The synthesis of the mechanical linkages is a good example of the application of the system and method of the present invention. In this domain, even the simplest curves are of high polynomial degree in the relationship between curve shape and the mechanisms link length. Generally speaking, the method of determining the mechanical linkage parameters for a linkage mechanism includes providing a number of examples of the linkage mechanism in question to train an artificial neural network and building an inverse model of the mechanism as a function of the linkage parameters. The representation of the desired behavior of the linkage mechanism is input to the inverse model to compute the approximate linkage parameters. The approximate linkage parameters can be further refined using a local optimization technique. A number of different inverse models of mechanisms can be developed and stored. When a linkage mechanism is under review, the corresponding inverse model for the type of mechanism is retrieved from memory and used by the designer who inputs the desired behavior of the mechanism.
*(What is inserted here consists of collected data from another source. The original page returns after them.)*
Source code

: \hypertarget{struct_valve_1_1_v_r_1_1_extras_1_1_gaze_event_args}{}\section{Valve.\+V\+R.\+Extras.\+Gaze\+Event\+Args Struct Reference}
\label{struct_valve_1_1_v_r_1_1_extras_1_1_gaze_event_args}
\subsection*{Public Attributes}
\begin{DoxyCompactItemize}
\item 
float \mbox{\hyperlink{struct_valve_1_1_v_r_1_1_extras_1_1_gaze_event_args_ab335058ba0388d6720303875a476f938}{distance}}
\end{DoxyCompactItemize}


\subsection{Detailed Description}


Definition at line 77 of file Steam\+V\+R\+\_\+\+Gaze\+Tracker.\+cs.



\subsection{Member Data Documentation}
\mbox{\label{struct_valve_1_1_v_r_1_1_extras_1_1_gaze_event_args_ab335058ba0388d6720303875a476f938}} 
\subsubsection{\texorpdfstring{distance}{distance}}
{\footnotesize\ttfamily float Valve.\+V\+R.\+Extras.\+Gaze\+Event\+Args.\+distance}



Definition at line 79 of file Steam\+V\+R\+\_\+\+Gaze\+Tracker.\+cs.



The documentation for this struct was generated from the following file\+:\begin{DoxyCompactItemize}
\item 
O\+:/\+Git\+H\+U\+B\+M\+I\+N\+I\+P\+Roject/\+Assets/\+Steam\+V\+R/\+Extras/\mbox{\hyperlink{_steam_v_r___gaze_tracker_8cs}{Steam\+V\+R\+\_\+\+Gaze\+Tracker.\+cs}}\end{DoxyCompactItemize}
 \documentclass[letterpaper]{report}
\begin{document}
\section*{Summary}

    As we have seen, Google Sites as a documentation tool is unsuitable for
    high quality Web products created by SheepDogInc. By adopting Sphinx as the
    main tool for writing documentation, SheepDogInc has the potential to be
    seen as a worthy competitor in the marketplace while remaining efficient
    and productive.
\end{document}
A designer might specify a particular coupler curve (i.e. desired behavior of the mechanism) for a type of mechanical linkage mechanism. The present invention utilizes a representation of the coupler curve by plotting the curvature versus curve perimeter length. Unfortunately, the curvature plot contains an arbitrary phase offset, so each coupler curve can be represented by an infinite number of curvature plots. The present invention utilizes the power spectrum Fourier transform of the curvature plot as the behavior representation input to the inverse model to avoid this arbitrary phase offset and provide a degree of uniqueness.

This method of constructing a representation can be applied to many domains for obtaining some mapping uniqueness and avoiding phase offset and is particularly useful in conjunction with artificial neural networks.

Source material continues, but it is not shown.